MG You grew up in and out of England. What perspective has that lent you?
MR It’s a particularly lovely thing to do to come in and out of things, like we do when we come in and out of our dreams and our waking hours. My father would get a job teaching over here in the summer to enable us all to be brought back. I would go down to a little village in Kent and stay with my grandparents while mother and father worked, and I got to know the village boys who are still some of my best friends. The meeting of the two cultures was very liberating. America seemed a much more constricted culture, interestingly, but we were in the suburbs of Milwaukee, in quite a Protestant, conservative part of the city. The working-class boys I became friends with in Sissinghurst were so liberated and imaginative and fun. England had developed quite a romantic rosy-spectacled view for me. Gradually, as I got older, I was taken to the theatre a lot. That was amazing for me, to see the Rocky Horror Picture Show on King’s Road when it first opened. There used to be such a variety of wonderful things happening in the theatre at that time, with a lot more subsidy, a lot more attention to theatrical sensation. When you go back and forth between two cultures, you develop as an observer – you’re able to step back and see.

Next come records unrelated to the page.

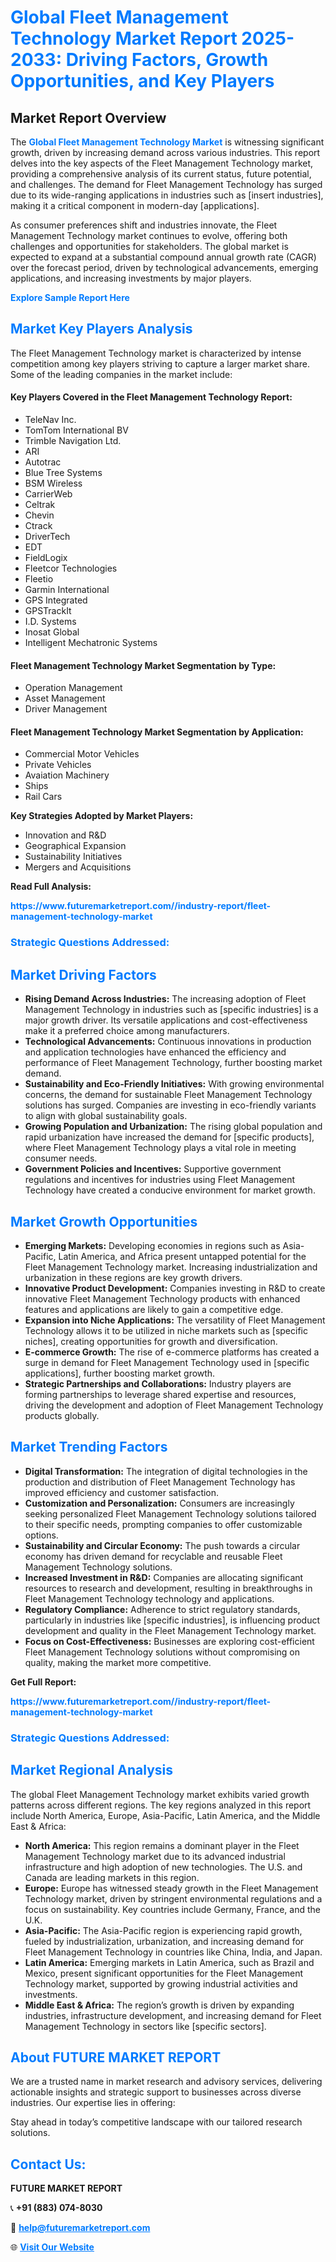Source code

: <h1 style="color: #007BFF;">Global Fleet Management Technology Market Report 2025-2033: Driving Factors, Growth Opportunities, and Key Players</h1>

<section id="overview">
<h2>Market Report Overview</h2>
<p>The <a href="https://www.futuremarketreport.com//industry-report/fleet-management-technology-market" style="color: #007BFF; text-decoration: none;"><strong>Global Fleet Management Technology Market</strong></a> is witnessing significant growth, driven by increasing demand across various industries. This report delves into the key aspects of the Fleet Management Technology market, providing a comprehensive analysis of its current status, future potential, and challenges. The demand for Fleet Management Technology has surged due to its wide-ranging applications in industries such as [insert industries], making it a critical component in modern-day [applications].</p>
<p>As consumer preferences shift and industries innovate, the Fleet Management Technology market continues to evolve, offering both challenges and opportunities for stakeholders. The global market is expected to expand at a substantial compound annual growth rate (CAGR) over the forecast period, driven by technological advancements, emerging applications, and increasing investments by major players.</p>
</section>

<section id="overview">
<p><a href="https://www.futuremarketreport.com//request-sample/reportId=55022" style="color: #007BFF; text-decoration: none;"><strong>Explore Sample Report Here</strong></a></p>
</section>

<section id="key-players">
<h2 style="color: #007BFF;">Market Key Players Analysis</h2>
<p>The Fleet Management Technology market is characterized by intense competition among key players striving to capture a larger market share. Some of the leading companies in the market include:</p>
<h4>Key Players Covered in the Fleet Management Technology Report:</h4>
<ul><li>TeleNav Inc.</li><li>TomTom International BV</li><li>Trimble Navigation Ltd.</li><li>ARI</li><li>Autotrac</li><li>Blue Tree Systems</li><li>BSM Wireless</li><li>CarrierWeb</li><li>Celtrak</li><li>Chevin</li><li>Ctrack</li><li>DriverTech</li><li>EDT</li><li>FieldLogix</li><li>Fleetcor Technologies</li><li>Fleetio</li><li>Garmin International</li><li>GPS Integrated</li><li>GPSTrackIt</li><li>I.D. Systems</li><li>Inosat Global</li><li>Intelligent Mechatronic Systems</li></ul>
<h4>Fleet Management Technology Market Segmentation by Type:</h4>
<ul><li>Operation Management</li><li>Asset Management</li><li>Driver Management</li></ul>

<h4>Fleet Management Technology Market Segmentation by Application:</h4>
<ul><li>Commercial Motor Vehicles</li><li>Private Vehicles</li><li>Avaiation Machinery</li><li>Ships</li><li>Rail Cars</li></ul>
<p><strong>Key Strategies Adopted by Market Players:</strong></p>
<ul>
<li>Innovation and R&D</li>
<li>Geographical Expansion</li>
<li>Sustainability Initiatives</li>
<li>Mergers and Acquisitions</li>
</ul>
</section>

<section>
<p><strong>Read Full Analysis: </strong></p><a href="https://www.futuremarketreport.com//industry-report/fleet-management-technology-market" style="color: #007BFF; text-decoration: none;"><strong>https://www.futuremarketreport.com//industry-report/fleet-management-technology-market</strong></a>
<h3 style="color: #007BFF;">Strategic Questions Addressed:</h3>
</section>

<section id="driving-factors">
<h2 style="color: #007BFF;">Market Driving Factors</h2>
<ul>
<li><strong>Rising Demand Across Industries:</strong> The increasing adoption of Fleet Management Technology in industries such as [specific industries] is a major growth driver. Its versatile applications and cost-effectiveness make it a preferred choice among manufacturers.</li>
<li><strong>Technological Advancements:</strong> Continuous innovations in production and application technologies have enhanced the efficiency and performance of Fleet Management Technology, further boosting market demand.</li>
<li><strong>Sustainability and Eco-Friendly Initiatives:</strong> With growing environmental concerns, the demand for sustainable Fleet Management Technology solutions has surged. Companies are investing in eco-friendly variants to align with global sustainability goals.</li>
<li><strong>Growing Population and Urbanization:</strong> The rising global population and rapid urbanization have increased the demand for [specific products], where Fleet Management Technology plays a vital role in meeting consumer needs.</li>
<li><strong>Government Policies and Incentives:</strong> Supportive government regulations and incentives for industries using Fleet Management Technology have created a conducive environment for market growth.</li>
</ul>
</section>

<section id="growth-opportunities">
<h2 style="color: #007BFF;">Market Growth Opportunities</h2>
<ul>
<li><strong>Emerging Markets:</strong> Developing economies in regions such as Asia-Pacific, Latin America, and Africa present untapped potential for the Fleet Management Technology market. Increasing industrialization and urbanization in these regions are key growth drivers.</li>
<li><strong>Innovative Product Development:</strong> Companies investing in R&D to create innovative Fleet Management Technology products with enhanced features and applications are likely to gain a competitive edge.</li>
<li><strong>Expansion into Niche Applications:</strong> The versatility of Fleet Management Technology allows it to be utilized in niche markets such as [specific niches], creating opportunities for growth and diversification.</li>
<li><strong>E-commerce Growth:</strong> The rise of e-commerce platforms has created a surge in demand for Fleet Management Technology used in [specific applications], further boosting market growth.</li>
<li><strong>Strategic Partnerships and Collaborations:</strong> Industry players are forming partnerships to leverage shared expertise and resources, driving the development and adoption of Fleet Management Technology products globally.</li>
</ul>
</section>

<section id="trending-factors">
<h2 style="color: #007BFF;">Market Trending Factors</h2>
<ul>
<li><strong>Digital Transformation:</strong> The integration of digital technologies in the production and distribution of Fleet Management Technology has improved efficiency and customer satisfaction.</li>
<li><strong>Customization and Personalization:</strong> Consumers are increasingly seeking personalized Fleet Management Technology solutions tailored to their specific needs, prompting companies to offer customizable options.</li>
<li><strong>Sustainability and Circular Economy:</strong> The push towards a circular economy has driven demand for recyclable and reusable Fleet Management Technology solutions.</li>
<li><strong>Increased Investment in R&D:</strong> Companies are allocating significant resources to research and development, resulting in breakthroughs in Fleet Management Technology technology and applications.</li>
<li><strong>Regulatory Compliance:</strong> Adherence to strict regulatory standards, particularly in industries like [specific industries], is influencing product development and quality in the Fleet Management Technology market.</li>
<li><strong>Focus on Cost-Effectiveness:</strong> Businesses are exploring cost-efficient Fleet Management Technology solutions without compromising on quality, making the market more competitive.</li>
</ul>
</section>

<section>
<p><strong>Get Full Report: </strong></p><a href="https://www.futuremarketreport.com//industry-report/fleet-management-technology-market" style="color: #007BFF; text-decoration: none;"><strong>https://www.futuremarketreport.com//industry-report/fleet-management-technology-market</strong></a>
<h3 style="color: #007BFF;">Strategic Questions Addressed:</h3>
</section>


<section id="regional-analysis">
<h2 style="color: #007BFF;">Market Regional Analysis</h2>
<p>The global Fleet Management Technology market exhibits varied growth patterns across different regions. The key regions analyzed in this report include North America, Europe, Asia-Pacific, Latin America, and the Middle East & Africa:</p>
<ul>
<li><strong>North America:</strong> This region remains a dominant player in the Fleet Management Technology market due to its advanced industrial infrastructure and high adoption of new technologies. The U.S. and Canada are leading markets in this region.</li>
<li><strong>Europe:</strong> Europe has witnessed steady growth in the Fleet Management Technology market, driven by stringent environmental regulations and a focus on sustainability. Key countries include Germany, France, and the U.K.</li>
<li><strong>Asia-Pacific:</strong> The Asia-Pacific region is experiencing rapid growth, fueled by industrialization, urbanization, and increasing demand for Fleet Management Technology in countries like China, India, and Japan.</li>
<li><strong>Latin America:</strong> Emerging markets in Latin America, such as Brazil and Mexico, present significant opportunities for the Fleet Management Technology market, supported by growing industrial activities and investments.</li>
<li><strong>Middle East & Africa:</strong> The region’s growth is driven by expanding industries, infrastructure development, and increasing demand for Fleet Management Technology in sectors like [specific sectors].</li>
</ul>
</section>

<footer>
<h2 style="color: #007BFF;">About FUTURE MARKET REPORT</h2>
<p>We are a trusted name in market research and advisory services, delivering actionable insights and strategic support to businesses across diverse industries. Our expertise lies in offering:</p>

<p>Stay ahead in today’s competitive landscape with our tailored research solutions.</p>

<h2 style="color: #007BFF;">Contact Us:</h2>
<p><strong>FUTURE MARKET REPORT</strong></p>
<p>📞 <strong>+91 (883) 074-8030</strong></p>
<p>📧 <strong><a href="mailto:help@futuremarketreport.com" style="color: #007BFF;">help@futuremarketreport.com</a></strong></p>
<p>🌐 <strong><a href="https://www.futuremarketreport.com/" style="color: #007BFF;">Visit Our Website</a></strong></p>
</footer>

MG You’re permanently an outsider in both places, which can be a privileged position.
MR My parents flew the British flag on the Fourth of July and held a tea party. We were very much known as the British family there. When I came back to go to the Royal Academy of Dramatic Art, I had a Midwest accent and I was immediately the American. People who loved American culture wanted to be friends with me and talk about Robert Mitchum and Spencer Tracy, Montgomery Clift and Jimmy Dean, and Elvis and Bob Dylan and Frank Sinatra and all this American culture, when I’d really been focusing always on English culture. I was really awakened to a lot of the beauty of American culture, particularly American film, when I arrived in London.
MG The end of this week is the coronation of King Charles, quite an interesting personality, aside from the institution. It is a moment when a lot of Englishness comes out of the way we perform, Englishness is defined by the way we perform Englishness. Last week, the prime minister of Albania made a comment in response to something Suella Braverman had said, that the English are having a nervous breakdown. How do you think this idea of being English is trying to resolve itself beyond this current nervous breakdown?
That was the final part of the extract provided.